Dagli anni ’80 in poi i fotografi di moda hanno messo in discussione tutto quell’immaginario patinato – Helmut Newton vi dice nulla? – e la loro impronta personale ha iniziato a emergere sopra a tutto, infrangendo quell’effetto impostato anni ’70 che faceva molto copertina di plastica pensata a tavolino.
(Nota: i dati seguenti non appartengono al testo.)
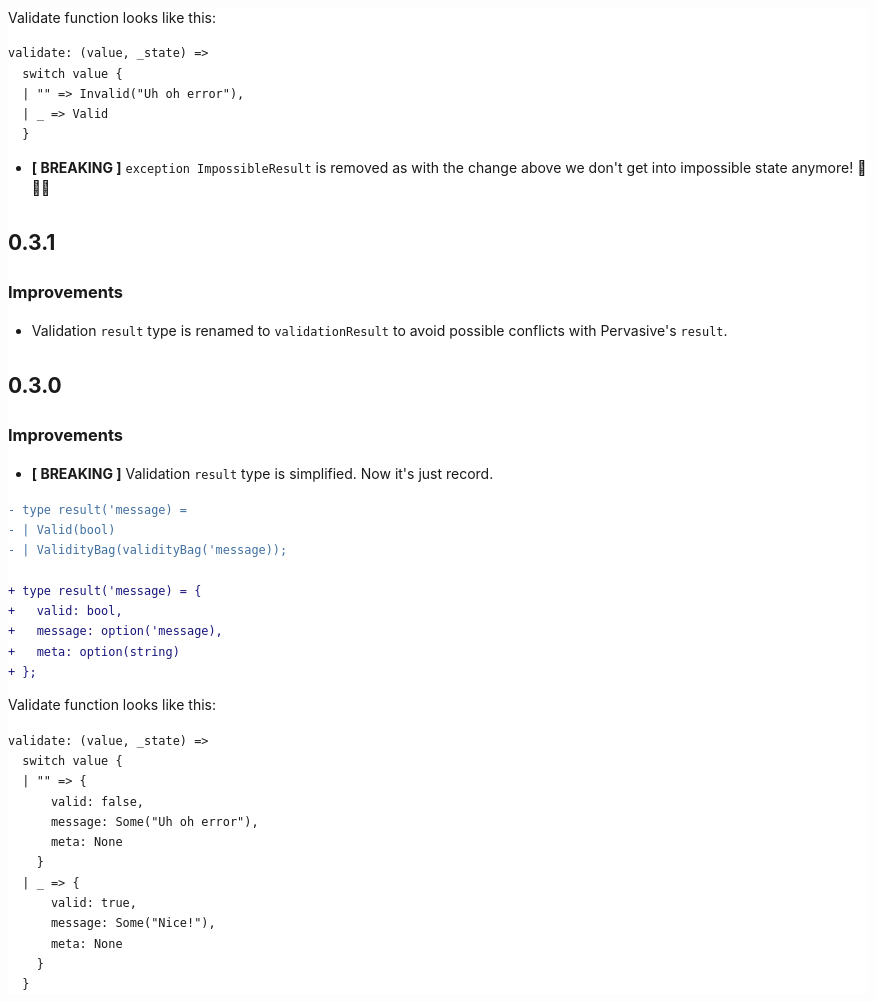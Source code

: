 Validate function looks like this:

```reason
validate: (value, _state) =>
  switch value {
  | "" => Invalid("Uh oh error"),
  | _ => Valid
  }
```

* **[ BREAKING ]** `exception ImpossibleResult` is removed as with the change above we don't get into impossible state anymore! 🎉🎉🎉

## 0.3.1
### Improvements
* Validation `result` type is renamed to `validationResult` to avoid possible conflicts with Pervasive's `result`.

## 0.3.0
### Improvements
* **[ BREAKING ]** Validation `result` type is simplified. Now it's just record.

```diff
- type result('message) =
- | Valid(bool)
- | ValidityBag(validityBag('message));

+ type result('message) = {
+   valid: bool,
+   message: option('message),
+   meta: option(string)
+ };
```

Validate function looks like this:

```reason
validate: (value, _state) =>
  switch value {
  | "" => {
      valid: false,
      message: Some("Uh oh error"),
      meta: None
    }
  | _ => {
      valid: true,
      message: Some("Nice!"),
      meta: None
    }
  }
```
A volte, ancora oggi, si tende a snobbare la fotografia di moda in favore di lavori documentari o di reportage, considerati più “utili” – categoria di giudizio di per sé piuttosto discutibile in fatto di arte – e “veri”, dimenticando che dietro a ogni inquadratura c’è sempre una sensibilità che prende delle scelte a seconda di come vuole collocare i propri scatti all’interno dei discorsi contemporanei – corpo, femminilità, identità, estetica. E anche se si tratta di moda il discorso rimane più che valido.
Ecco perché ricerche come quella di Zoe Natale Mannella sono la dimostrazione di quanto queste schematizzazioni non abbiano senso e siano solamente fuorvianti nei confronti di un’opera fotografica. Zoe non è una fotografa di moda né una fotogiornalista, è entrambe le cose e anche molto di più: gioca con i vestiti e i corpi per riflettere su ciò che significa per lei essere donna oggi e sullo storytelling femminile contemporaneo, frutto di una grande presa di coscienza nei confronti del proprio corpo e dell’infinità di modi possibili in cui ci si può sentire sicuri di sé e sereni. Senza alcuna intenzione pedagogica, Zoe si limita a scattare per conoscere, per scoprire ciò che esprimiamo attraverso i nostri corpi, con una delicatezza poetica, come fosse una fiaba visiva.

Ma lasciamo che sia direttamente lei a parlare nello specifico di questo suo progetto: Taxidì.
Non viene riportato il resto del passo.